Whenever a line of the listing contains the string "your", return that line.
───── INFORMATION PROVIDED
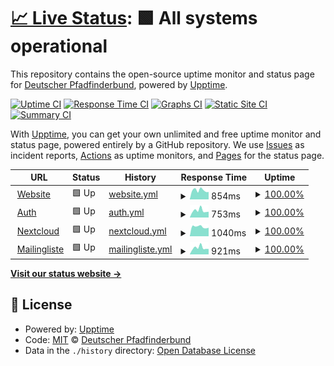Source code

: # [📈 Live Status](https://deutscher-pfadfinderbund.github.io/status): <!--live status--> **🟩 All systems operational**

This repository contains the open-source uptime monitor and status page for [Deutscher Pfadfinderbund](https://deutscher-pfadfinderbund.de/), powered by [Upptime](https://github.com/upptime/upptime).

[![Uptime CI](https://github.com/deutscher-pfadfinderbund/status/workflows/Uptime%20CI/badge.svg)](https://github.com/deutscher-pfadfinderbund/status/actions?query=workflow%3A%22Uptime+CI%22)
[![Response Time CI](https://github.com/deutscher-pfadfinderbund/status/workflows/Response%20Time%20CI/badge.svg)](https://github.com/deutscher-pfadfinderbund/status/actions?query=workflow%3A%22Response+Time+CI%22)
[![Graphs CI](https://github.com/deutscher-pfadfinderbund/status/workflows/Graphs%20CI/badge.svg)](https://github.com/deutscher-pfadfinderbund/status/actions?query=workflow%3A%22Graphs+CI%22)
[![Static Site CI](https://github.com/deutscher-pfadfinderbund/status/workflows/Static%20Site%20CI/badge.svg)](https://github.com/deutscher-pfadfinderbund/status/actions?query=workflow%3A%22Static+Site+CI%22)
[![Summary CI](https://github.com/deutscher-pfadfinderbund/status/workflows/Summary%20CI/badge.svg)](https://github.com/deutscher-pfadfinderbund/status/actions?query=workflow%3A%22Summary+CI%22)

With [Upptime](https://upptime.js.org), you can get your own unlimited and free uptime monitor and status page, powered entirely by a GitHub repository. We use [Issues](https://github.com/deutscher-pfadfinderbund/status/issues) as incident reports, [Actions](https://github.com/deutscher-pfadfinderbund/status/actions) as uptime monitors, and [Pages](https://deutscher-pfadfinderbund.github.io/status) for the status page.

<!--start: status pages-->
<!-- This summary is generated by Upptime (https://github.com/upptime/upptime) -->
<!-- Do not edit this manually, your changes will be overwritten -->
<!-- prettier-ignore -->
| URL | Status | History | Response Time | Uptime |
| --- | ------ | ------- | ------------- | ------ |
| <img alt="" src="https://icons.duckduckgo.com/ip3/deutscher-pfadfinderbund.de.ico" height="13"> [Website](https://deutscher-pfadfinderbund.de) | 🟩 Up | [website.yml](https://github.com/deutscher-pfadfinderbund/status/commits/HEAD/history/website.yml) | <details><summary><img alt="Response time graph" src="./graphs/website/response-time-week.png" height="20"> 854ms</summary><br><a href="https://deutscher-pfadfinderbund.github.io/status/history/website"><img alt="Response time 1037" src="https://img.shields.io/endpoint?url=https%3A%2F%2Fraw.githubusercontent.com%2Fdeutscher-pfadfinderbund%2Fstatus%2FHEAD%2Fapi%2Fwebsite%2Fresponse-time.json"></a><br><a href="https://deutscher-pfadfinderbund.github.io/status/history/website"><img alt="24-hour response time 696" src="https://img.shields.io/endpoint?url=https%3A%2F%2Fraw.githubusercontent.com%2Fdeutscher-pfadfinderbund%2Fstatus%2FHEAD%2Fapi%2Fwebsite%2Fresponse-time-day.json"></a><br><a href="https://deutscher-pfadfinderbund.github.io/status/history/website"><img alt="7-day response time 854" src="https://img.shields.io/endpoint?url=https%3A%2F%2Fraw.githubusercontent.com%2Fdeutscher-pfadfinderbund%2Fstatus%2FHEAD%2Fapi%2Fwebsite%2Fresponse-time-week.json"></a><br><a href="https://deutscher-pfadfinderbund.github.io/status/history/website"><img alt="30-day response time 927" src="https://img.shields.io/endpoint?url=https%3A%2F%2Fraw.githubusercontent.com%2Fdeutscher-pfadfinderbund%2Fstatus%2FHEAD%2Fapi%2Fwebsite%2Fresponse-time-month.json"></a><br><a href="https://deutscher-pfadfinderbund.github.io/status/history/website"><img alt="1-year response time 1028" src="https://img.shields.io/endpoint?url=https%3A%2F%2Fraw.githubusercontent.com%2Fdeutscher-pfadfinderbund%2Fstatus%2FHEAD%2Fapi%2Fwebsite%2Fresponse-time-year.json"></a></details> | <details><summary><a href="https://deutscher-pfadfinderbund.github.io/status/history/website">100.00%</a></summary><a href="https://deutscher-pfadfinderbund.github.io/status/history/website"><img alt="All-time uptime 99.88%" src="https://img.shields.io/endpoint?url=https%3A%2F%2Fraw.githubusercontent.com%2Fdeutscher-pfadfinderbund%2Fstatus%2FHEAD%2Fapi%2Fwebsite%2Fuptime.json"></a><br><a href="https://deutscher-pfadfinderbund.github.io/status/history/website"><img alt="24-hour uptime 100.00%" src="https://img.shields.io/endpoint?url=https%3A%2F%2Fraw.githubusercontent.com%2Fdeutscher-pfadfinderbund%2Fstatus%2FHEAD%2Fapi%2Fwebsite%2Fuptime-day.json"></a><br><a href="https://deutscher-pfadfinderbund.github.io/status/history/website"><img alt="7-day uptime 100.00%" src="https://img.shields.io/endpoint?url=https%3A%2F%2Fraw.githubusercontent.com%2Fdeutscher-pfadfinderbund%2Fstatus%2FHEAD%2Fapi%2Fwebsite%2Fuptime-week.json"></a><br><a href="https://deutscher-pfadfinderbund.github.io/status/history/website"><img alt="30-day uptime 99.23%" src="https://img.shields.io/endpoint?url=https%3A%2F%2Fraw.githubusercontent.com%2Fdeutscher-pfadfinderbund%2Fstatus%2FHEAD%2Fapi%2Fwebsite%2Fuptime-month.json"></a><br><a href="https://deutscher-pfadfinderbund.github.io/status/history/website"><img alt="1-year uptime 99.85%" src="https://img.shields.io/endpoint?url=https%3A%2F%2Fraw.githubusercontent.com%2Fdeutscher-pfadfinderbund%2Fstatus%2FHEAD%2Fapi%2Fwebsite%2Fuptime-year.json"></a></details>
| <img alt="" src="https://icons.duckduckgo.com/ip3/auth.deutscher-pfadfinderbund.de.ico" height="13"> [Auth](https://auth.deutscher-pfadfinderbund.de) | 🟩 Up | [auth.yml](https://github.com/deutscher-pfadfinderbund/status/commits/HEAD/history/auth.yml) | <details><summary><img alt="Response time graph" src="./graphs/auth/response-time-week.png" height="20"> 753ms</summary><br><a href="https://deutscher-pfadfinderbund.github.io/status/history/auth"><img alt="Response time 990" src="https://img.shields.io/endpoint?url=https%3A%2F%2Fraw.githubusercontent.com%2Fdeutscher-pfadfinderbund%2Fstatus%2FHEAD%2Fapi%2Fauth%2Fresponse-time.json"></a><br><a href="https://deutscher-pfadfinderbund.github.io/status/history/auth"><img alt="24-hour response time 624" src="https://img.shields.io/endpoint?url=https%3A%2F%2Fraw.githubusercontent.com%2Fdeutscher-pfadfinderbund%2Fstatus%2FHEAD%2Fapi%2Fauth%2Fresponse-time-day.json"></a><br><a href="https://deutscher-pfadfinderbund.github.io/status/history/auth"><img alt="7-day response time 753" src="https://img.shields.io/endpoint?url=https%3A%2F%2Fraw.githubusercontent.com%2Fdeutscher-pfadfinderbund%2Fstatus%2FHEAD%2Fapi%2Fauth%2Fresponse-time-week.json"></a><br><a href="https://deutscher-pfadfinderbund.github.io/status/history/auth"><img alt="30-day response time 795" src="https://img.shields.io/endpoint?url=https%3A%2F%2Fraw.githubusercontent.com%2Fdeutscher-pfadfinderbund%2Fstatus%2FHEAD%2Fapi%2Fauth%2Fresponse-time-month.json"></a><br><a href="https://deutscher-pfadfinderbund.github.io/status/history/auth"><img alt="1-year response time 1008" src="https://img.shields.io/endpoint?url=https%3A%2F%2Fraw.githubusercontent.com%2Fdeutscher-pfadfinderbund%2Fstatus%2FHEAD%2Fapi%2Fauth%2Fresponse-time-year.json"></a></details> | <details><summary><a href="https://deutscher-pfadfinderbund.github.io/status/history/auth">100.00%</a></summary><a href="https://deutscher-pfadfinderbund.github.io/status/history/auth"><img alt="All-time uptime 99.89%" src="https://img.shields.io/endpoint?url=https%3A%2F%2Fraw.githubusercontent.com%2Fdeutscher-pfadfinderbund%2Fstatus%2FHEAD%2Fapi%2Fauth%2Fuptime.json"></a><br><a href="https://deutscher-pfadfinderbund.github.io/status/history/auth"><img alt="24-hour uptime 100.00%" src="https://img.shields.io/endpoint?url=https%3A%2F%2Fraw.githubusercontent.com%2Fdeutscher-pfadfinderbund%2Fstatus%2FHEAD%2Fapi%2Fauth%2Fuptime-day.json"></a><br><a href="https://deutscher-pfadfinderbund.github.io/status/history/auth"><img alt="7-day uptime 100.00%" src="https://img.shields.io/endpoint?url=https%3A%2F%2Fraw.githubusercontent.com%2Fdeutscher-pfadfinderbund%2Fstatus%2FHEAD%2Fapi%2Fauth%2Fuptime-week.json"></a><br><a href="https://deutscher-pfadfinderbund.github.io/status/history/auth"><img alt="30-day uptime 99.23%" src="https://img.shields.io/endpoint?url=https%3A%2F%2Fraw.githubusercontent.com%2Fdeutscher-pfadfinderbund%2Fstatus%2FHEAD%2Fapi%2Fauth%2Fuptime-month.json"></a><br><a href="https://deutscher-pfadfinderbund.github.io/status/history/auth"><img alt="1-year uptime 99.89%" src="https://img.shields.io/endpoint?url=https%3A%2F%2Fraw.githubusercontent.com%2Fdeutscher-pfadfinderbund%2Fstatus%2FHEAD%2Fapi%2Fauth%2Fuptime-year.json"></a></details>
| <img alt="" src="https://icons.duckduckgo.com/ip3/cloud.deutscher-pfadfinderbund.de.ico" height="13"> [Nextcloud](https://cloud.deutscher-pfadfinderbund.de) | 🟩 Up | [nextcloud.yml](https://github.com/deutscher-pfadfinderbund/status/commits/HEAD/history/nextcloud.yml) | <details><summary><img alt="Response time graph" src="./graphs/nextcloud/response-time-week.png" height="20"> 1040ms</summary><br><a href="https://deutscher-pfadfinderbund.github.io/status/history/nextcloud"><img alt="Response time 1408" src="https://img.shields.io/endpoint?url=https%3A%2F%2Fraw.githubusercontent.com%2Fdeutscher-pfadfinderbund%2Fstatus%2FHEAD%2Fapi%2Fnextcloud%2Fresponse-time.json"></a><br><a href="https://deutscher-pfadfinderbund.github.io/status/history/nextcloud"><img alt="24-hour response time 930" src="https://img.shields.io/endpoint?url=https%3A%2F%2Fraw.githubusercontent.com%2Fdeutscher-pfadfinderbund%2Fstatus%2FHEAD%2Fapi%2Fnextcloud%2Fresponse-time-day.json"></a><br><a href="https://deutscher-pfadfinderbund.github.io/status/history/nextcloud"><img alt="7-day response time 1040" src="https://img.shields.io/endpoint?url=https%3A%2F%2Fraw.githubusercontent.com%2Fdeutscher-pfadfinderbund%2Fstatus%2FHEAD%2Fapi%2Fnextcloud%2Fresponse-time-week.json"></a><br><a href="https://deutscher-pfadfinderbund.github.io/status/history/nextcloud"><img alt="30-day response time 1254" src="https://img.shields.io/endpoint?url=https%3A%2F%2Fraw.githubusercontent.com%2Fdeutscher-pfadfinderbund%2Fstatus%2FHEAD%2Fapi%2Fnextcloud%2Fresponse-time-month.json"></a><br><a href="https://deutscher-pfadfinderbund.github.io/status/history/nextcloud"><img alt="1-year response time 1404" src="https://img.shields.io/endpoint?url=https%3A%2F%2Fraw.githubusercontent.com%2Fdeutscher-pfadfinderbund%2Fstatus%2FHEAD%2Fapi%2Fnextcloud%2Fresponse-time-year.json"></a></details> | <details><summary><a href="https://deutscher-pfadfinderbund.github.io/status/history/nextcloud">100.00%</a></summary><a href="https://deutscher-pfadfinderbund.github.io/status/history/nextcloud"><img alt="All-time uptime 99.97%" src="https://img.shields.io/endpoint?url=https%3A%2F%2Fraw.githubusercontent.com%2Fdeutscher-pfadfinderbund%2Fstatus%2FHEAD%2Fapi%2Fnextcloud%2Fuptime.json"></a><br><a href="https://deutscher-pfadfinderbund.github.io/status/history/nextcloud"><img alt="24-hour uptime 100.00%" src="https://img.shields.io/endpoint?url=https%3A%2F%2Fraw.githubusercontent.com%2Fdeutscher-pfadfinderbund%2Fstatus%2FHEAD%2Fapi%2Fnextcloud%2Fuptime-day.json"></a><br><a href="https://deutscher-pfadfinderbund.github.io/status/history/nextcloud"><img alt="7-day uptime 100.00%" src="https://img.shields.io/endpoint?url=https%3A%2F%2Fraw.githubusercontent.com%2Fdeutscher-pfadfinderbund%2Fstatus%2FHEAD%2Fapi%2Fnextcloud%2Fuptime-week.json"></a><br><a href="https://deutscher-pfadfinderbund.github.io/status/history/nextcloud"><img alt="30-day uptime 100.00%" src="https://img.shields.io/endpoint?url=https%3A%2F%2Fraw.githubusercontent.com%2Fdeutscher-pfadfinderbund%2Fstatus%2FHEAD%2Fapi%2Fnextcloud%2Fuptime-month.json"></a><br><a href="https://deutscher-pfadfinderbund.github.io/status/history/nextcloud"><img alt="1-year uptime 99.97%" src="https://img.shields.io/endpoint?url=https%3A%2F%2Fraw.githubusercontent.com%2Fdeutscher-pfadfinderbund%2Fstatus%2FHEAD%2Fapi%2Fnextcloud%2Fuptime-year.json"></a></details>
| <img alt="" src="https://icons.duckduckgo.com/ip3/mailinglist.deutscher-pfadfinderbund.de.ico" height="13"> [Mailingliste](https://mailinglist.deutscher-pfadfinderbund.de) | 🟩 Up | [mailingliste.yml](https://github.com/deutscher-pfadfinderbund/status/commits/HEAD/history/mailingliste.yml) | <details><summary><img alt="Response time graph" src="./graphs/mailingliste/response-time-week.png" height="20"> 921ms</summary><br><a href="https://deutscher-pfadfinderbund.github.io/status/history/mailingliste"><img alt="Response time 1758" src="https://img.shields.io/endpoint?url=https%3A%2F%2Fraw.githubusercontent.com%2Fdeutscher-pfadfinderbund%2Fstatus%2FHEAD%2Fapi%2Fmailingliste%2Fresponse-time.json"></a><br><a href="https://deutscher-pfadfinderbund.github.io/status/history/mailingliste"><img alt="24-hour response time 754" src="https://img.shields.io/endpoint?url=https%3A%2F%2Fraw.githubusercontent.com%2Fdeutscher-pfadfinderbund%2Fstatus%2FHEAD%2Fapi%2Fmailingliste%2Fresponse-time-day.json"></a><br><a href="https://deutscher-pfadfinderbund.github.io/status/history/mailingliste"><img alt="7-day response time 921" src="https://img.shields.io/endpoint?url=https%3A%2F%2Fraw.githubusercontent.com%2Fdeutscher-pfadfinderbund%2Fstatus%2FHEAD%2Fapi%2Fmailingliste%2Fresponse-time-week.json"></a><br><a href="https://deutscher-pfadfinderbund.github.io/status/history/mailingliste"><img alt="30-day response time 911" src="https://img.shields.io/endpoint?url=https%3A%2F%2Fraw.githubusercontent.com%2Fdeutscher-pfadfinderbund%2Fstatus%2FHEAD%2Fapi%2Fmailingliste%2Fresponse-time-month.json"></a><br><a href="https://deutscher-pfadfinderbund.github.io/status/history/mailingliste"><img alt="1-year response time 1758" src="https://img.shields.io/endpoint?url=https%3A%2F%2Fraw.githubusercontent.com%2Fdeutscher-pfadfinderbund%2Fstatus%2FHEAD%2Fapi%2Fmailingliste%2Fresponse-time-year.json"></a></details> | <details><summary><a href="https://deutscher-pfadfinderbund.github.io/status/history/mailingliste">100.00%</a></summary><a href="https://deutscher-pfadfinderbund.github.io/status/history/mailingliste"><img alt="All-time uptime 94.51%" src="https://img.shields.io/endpoint?url=https%3A%2F%2Fraw.githubusercontent.com%2Fdeutscher-pfadfinderbund%2Fstatus%2FHEAD%2Fapi%2Fmailingliste%2Fuptime.json"></a><br><a href="https://deutscher-pfadfinderbund.github.io/status/history/mailingliste"><img alt="24-hour uptime 100.00%" src="https://img.shields.io/endpoint?url=https%3A%2F%2Fraw.githubusercontent.com%2Fdeutscher-pfadfinderbund%2Fstatus%2FHEAD%2Fapi%2Fmailingliste%2Fuptime-day.json"></a><br><a href="https://deutscher-pfadfinderbund.github.io/status/history/mailingliste"><img alt="7-day uptime 100.00%" src="https://img.shields.io/endpoint?url=https%3A%2F%2Fraw.githubusercontent.com%2Fdeutscher-pfadfinderbund%2Fstatus%2FHEAD%2Fapi%2Fmailingliste%2Fuptime-week.json"></a><br><a href="https://deutscher-pfadfinderbund.github.io/status/history/mailingliste"><img alt="30-day uptime 99.23%" src="https://img.shields.io/endpoint?url=https%3A%2F%2Fraw.githubusercontent.com%2Fdeutscher-pfadfinderbund%2Fstatus%2FHEAD%2Fapi%2Fmailingliste%2Fuptime-month.json"></a><br><a href="https://deutscher-pfadfinderbund.github.io/status/history/mailingliste"><img alt="1-year uptime 94.51%" src="https://img.shields.io/endpoint?url=https%3A%2F%2Fraw.githubusercontent.com%2Fdeutscher-pfadfinderbund%2Fstatus%2FHEAD%2Fapi%2Fmailingliste%2Fuptime-year.json"></a></details>

<!--end: status pages-->

[**Visit our status website →**](https://deutscher-pfadfinderbund.github.io/status)

## 📄 License

- Powered by: [Upptime](https://github.com/upptime/upptime)
- Code: [MIT](./LICENSE) © [Deutscher Pfadfinderbund](https://deutscher-pfadfinderbund.de/)
- Data in the `./history` directory: [Open Database License](https://opendatacommons.org/licenses/odbl/1-0/)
──────────
TASK RESULT -
With [Upptime](https://upptime.js.org), you can get your own unlimited and free uptime monitor and status page, powered entirely by a GitHub repository. We use [Issues](https://github.com/deutscher-pfadfinderbund/status/issues) as incident reports, [Actions](https://github.com/deutscher-pfadfinderbund/status/actions) as uptime monitors, and [Pages](https://deutscher-pfadfinderbund.github.io/status) for the status page.
<!-- Do not edit this manually, your changes will be overwritten -->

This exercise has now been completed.